• _What the task asks_:
Please write out all of the entries beneath this line exactly, skipping the pictures.

···

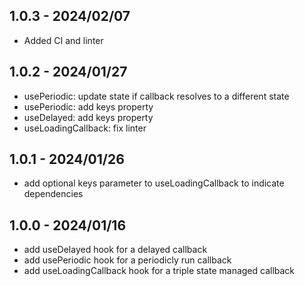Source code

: ## 1.0.3 - 2024/02/07

- Added CI and linter

## 1.0.2 - 2024/01/27

- usePeriodic: update state if callback resolves to a different state
- usePeriodic: add keys property
- useDelayed: add keys property
- useLoadingCallback: fix linter

## 1.0.1 - 2024/01/26

- add optional keys parameter to useLoadingCallback to indicate dependencies

## 1.0.0 - 2024/01/16

- add useDelayed hook for a delayed callback
- add usePeriodic hook for a periodicly run callback
- add useLoadingCallback hook for a triple state managed callback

···

• _Result of the exercise_:
Source code

: ## 1.0.3 - 2024/02/07

- Added CI and linter

## 1.0.2 - 2024/01/27

- usePeriodic: update state if callback resolves to a different state
- usePeriodic: add keys property
- useDelayed: add keys property
- useLoadingCallback: fix linter

## 1.0.1 - 2024/01/26

- add optional keys parameter to useLoadingCallback to indicate dependencies

## 1.0.0 - 2024/01/16

- add useDelayed hook for a delayed callback
- add usePeriodic hook for a periodicly run callback
- add useLoadingCallback hook for a triple state managed callback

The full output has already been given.